[[ Data to use open ]]

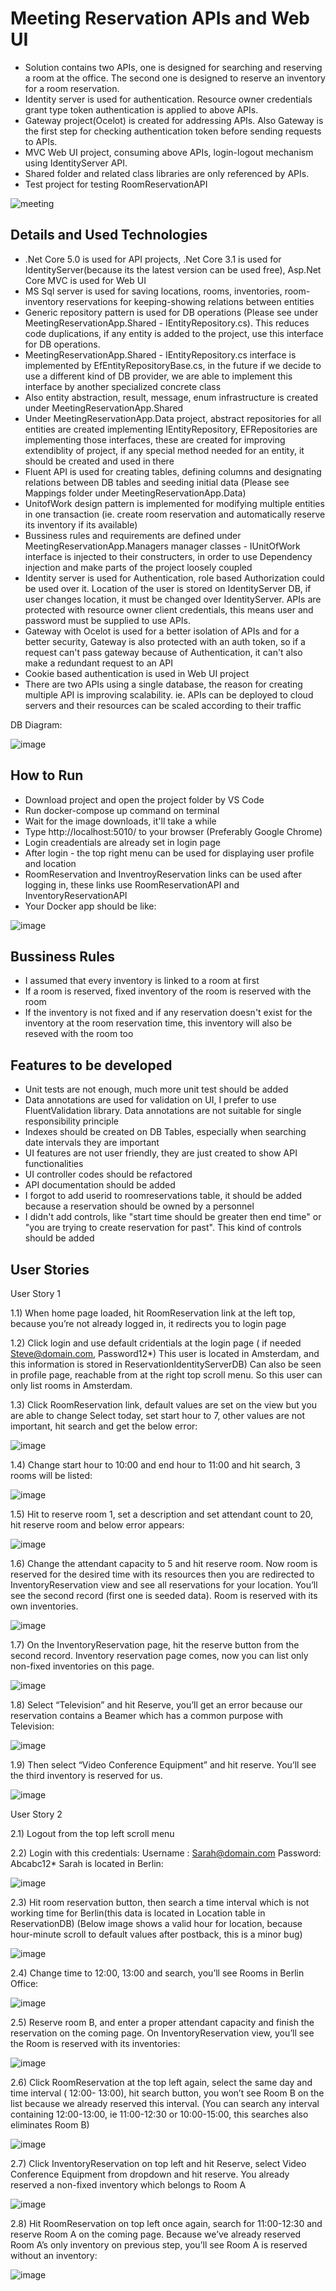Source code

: 
# Meeting Reservation APIs and Web UI
- Solution contains two APIs, one is designed for searching and reserving a room at the office. The second one is designed to reserve an inventory for a room reservation.
- Identity server is used for authentication. Resource owner credentials grant type token authentication is applied to above APIs. 
- Gateway project(Ocelot) is created for addressing APIs. Also Gateway is the first step for checking authentication token before sending requests to APIs.  
- MVC Web UI project, consuming above APIs, login-logout mechanism using IdentityServer API.  
- Shared folder and related class libraries are only referenced by APIs.
- Test project for testing RoomReservationAPI

![meeting](https://user-images.githubusercontent.com/37144967/137588781-a6d5b908-e98f-4f9d-a3b6-4562cc572e4a.JPG)



## Details and Used Technologies
- .Net Core 5.0 is used for API projects, .Net Core 3.1 is used for IdentityServer(because its the latest version can be used free), Asp.Net Core MVC is used for Web UI
- MS Sql server is used for saving locations, rooms, inventories, room-inventory reservations for keeping-showing relations between entities  
- Generic repository pattern is used for DB operations (Please see under MeetingReservationApp.Shared - IEntityRepository.cs). This reduces code duplications, if any entity is added to the project, use this interface for DB operations.
- MeetingReservationApp.Shared - IEntityRepository.cs interface is implemented by EfEntityRepositoryBase.cs, in the future if we decide to use a different kind of DB provider, we are able to implement this interface by another specialized concrete class 
- Also entity abstraction, result, message, enum infrastructure is created under MeetingReservationApp.Shared
- Under MeetingReservationApp.Data project, abstract repositories for all entities are created implementing IEntityRepository, EFRepositories are implementing those interfaces, these are created for improving extendiblity of project, if any special method needed for an entity, it should be created and used in there 
- Fluent API is used for creating tables, defining columns and designating relations between DB tables and seeding initial data (Please see Mappings folder under MeetingReservationApp.Data)
- UnitofWork design pattern is implemented for modifying multiple entities in one transaction (ie. create room reservation and automatically reserve its inventory if its available)
- Bussiness rules and requirements are defined under MeetingReservationApp.Managers manager classes - IUnitOfWork interface is injected to their constructers, in order to use Dependency injection and make parts of the project loosely coupled
- Identity server is used for Authentication, role based Authorization could be used over it. Location of the user is stored on IdentityServer DB, if user changes location, it must be changed over IdentityServer. APIs are protected with resource owner client credentials, this means user and password must be supplied to use APIs. 
- Gateway with Ocelot is used for a better isolation of APIs and for a better security, Gateway is also protected with an auth token, so if a request can't pass gateway because of Authentication, it can't also make a redundant request to an API
- Cookie based authentication is used in Web UI project
- There are two APIs using a single database, the reason for creating multiple API is improving scalability. ie. APIs can be deployed to cloud servers and their resources can be scaled according to their traffic 

DB Diagram:

![image](https://user-images.githubusercontent.com/37144967/137592722-69cf89e9-f46b-4c67-a3a4-3738885a811e.png)


## How to Run

- Download project and open the project folder by VS Code
- Run docker-compose up command on terminal
- Wait for the image downloads, it'll take a while
- Type http://localhost:5010/ to your browser (Preferably Google Chrome) 
- Login creadentials are already set in login page
- After login - the top right menu can be used for displaying user profile and location
- RoomReservation and InventroyReservation links can be used after logging in, these links use RoomReservationAPI and InventoryReservationAPI
- Your Docker app should be like: 

![image](https://user-images.githubusercontent.com/37144967/137601839-3e2e4bb7-277d-4195-a04d-0d1fa1bacfde.png)

## Bussiness Rules
- I assumed that every inventory is linked to a room at first
- If a room is reserved, fixed inventory of the room is reserved with the room
- If the inventory is not fixed and if any reservation doesn't exist for the inventory at the room reservation time, this inventory will also be reseved with the room too

## Features to be developed

- Unit tests are not enough, much more unit test should be added
- Data annotations are used for validation on UI, I prefer to use FluentValidation library. Data annotations are not suitable for single responsibility principle 
- Indexes should be created on DB Tables, especially when searching date intervals they are important
- UI features are not user friendly, they are just created to show API functionalities
- UI controller codes should be refactored
- API documentation should be added 
- I forgot to add userid to roomreservations table, it should be added because a reservation should be owned by a personnel
- I didn't add controls, like "start time should be greater then end time" or "you are trying to create reservation for past". This kind of controls should be added

  
## User Stories

User Story 1

1.1) When home page loaded, hit RoomReservation link at the left top, because you’re not already logged in, it redirects you to login page

1.2) Click login and use default cridentials at the login page ( if needed Steve@domain.com, Password12*) This user is located in Amsterdam, and this information is stored in ReservationIdentityServerDB) Can also be seen in profile page, reachable from at the right top scroll menu. So this user can only list rooms in Amsterdam.

1.3) Click RoomReservation link, default values are set on the view but you are able to change
Select today, set start hour to 7, other values are not important, hit search
and get the below error:

![image](https://user-images.githubusercontent.com/37144967/137600082-524395ca-7b2a-4980-b5e0-284a31a75946.png)
  
1.4) Change start hour to 10:00 and end hour to 11:00 and hit search, 3 rooms will be listed:

![image](https://user-images.githubusercontent.com/37144967/137600107-3c776425-098a-4bda-b77a-355c88c09338.png)

1.5) Hit to reserve room 1, set a description and set attendant count to 20, hit reserve room and  below error appears:

![image](https://user-images.githubusercontent.com/37144967/137600129-88f8f60b-f975-46b9-a930-79fd629dd582.png)

1.6) Change the attendant capacity to 5 and hit reserve room. Now room is reserved for the desired time with its resources then you are redirected to InventoryReservation view and see all reservations for your location. You’ll see the second record (first one is seeded data). Room is reserved with its own inventories.

![image](https://user-images.githubusercontent.com/37144967/137600145-24f17959-e0b2-4eb8-849a-3a123dfb88c7.png)

1.7) On the InventoryReservation page, hit the reserve button from the second record. Inventory reservation page comes, now you can list only non-fixed inventories on this page.  

![image](https://user-images.githubusercontent.com/37144967/137600158-30560a9c-c4eb-4c25-8929-d716566cf9be.png)

1.8) Select “Television” and hit Reserve, you’ll get an error because our reservation contains a Beamer which has a common purpose with Television:

![image](https://user-images.githubusercontent.com/37144967/137600171-4a090027-a5bb-49a0-a4e3-f926eef8c659.png)

1.9) Then select “Video Conference Equipment” and hit reserve. You’ll see the third inventory is reserved for us.

![image](https://user-images.githubusercontent.com/37144967/137600182-eb92c8b5-f179-4aa7-bcb1-8892f6412790.png)


User Story 2

2.1) Logout from the top left scroll menu

2.2) Login with this credentials:
Username : Sarah@domain.com
Password: Abcabc12*
Sarah is located in Berlin:

![image](https://user-images.githubusercontent.com/37144967/137600249-3c7f330b-585d-4257-ad5c-2709790e659d.png)

2.3) Hit room reservation button, then search a time interval which is not working time for Berlin(this data is located in Location table in ReservationDB) (Below image shows a valid hour for location, because hour-minute scroll to default values after postback, this is a minor bug)
 
![image](https://user-images.githubusercontent.com/37144967/137600263-d09d6325-e391-472a-a7e3-db2a75c0183c.png)

2.4) Change time to 12:00, 13:00 and search, you’ll see Rooms in Berlin Office: 

![image](https://user-images.githubusercontent.com/37144967/137600296-35cc05ec-a02f-4807-9f70-71a8ac2f1d14.png)

2.5) Reserve room B, and enter a proper attendant capacity and finish the reservation on the coming page. On InventoryReservation view, you’ll see the Room is reserved with its inventories:

![image](https://user-images.githubusercontent.com/37144967/137600307-8ee4f0f3-aab1-497a-bb3a-14511e1a9337.png)

2.6) Click RoomReservation at the top left again, select the same day and time interval ( 12:00- 13:00), hit search button, you won’t see Room B on the list because we already reserved this interval. (You can search any interval containing 12:00-13:00, ie 11:00-12:30 or 10:00-15:00, this searches also eliminates Room B)

![image](https://user-images.githubusercontent.com/37144967/137600320-74ff916b-edd7-4e3a-8542-db6d34b67ce3.png)

2.7) Click InventoryReservation on top left and hit Reserve, select Video Conference Equipment from dropdown and hit reserve. You already reserved a non-fixed inventory which belongs to Room A 

![image](https://user-images.githubusercontent.com/37144967/137600328-bfb82ad4-a2d1-43cc-83eb-e3da1c11a263.png)

2.8) Hit RoomReservation on top left once again, search for 11:00-12:30 and reserve Room A on the coming page. Because we’ve already reserved Room A’s only inventory on previous step, you’ll see Room A is reserved without an inventory:

![image](https://user-images.githubusercontent.com/37144967/137600337-6407fd89-2a3e-4961-8b3e-f509d43a856d.png)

[[ Data to use closed ]]

Among the records above, repeat exactly the line with "hit Reserve, you’ll", the line with "1.9) Then select", and every line in between, and only those.

1.8) Select “Television” and hit Reserve, you’ll get an error because our reservation contains a Beamer which has a common purpose with Television:

![image](https://user-images.githubusercontent.com/37144967/137600171-4a090027-a5bb-49a0-a4e3-f926eef8c659.png)

1.9) Then select “Video Conference Equipment” and hit reserve. You’ll see the third inventory is reserved for us.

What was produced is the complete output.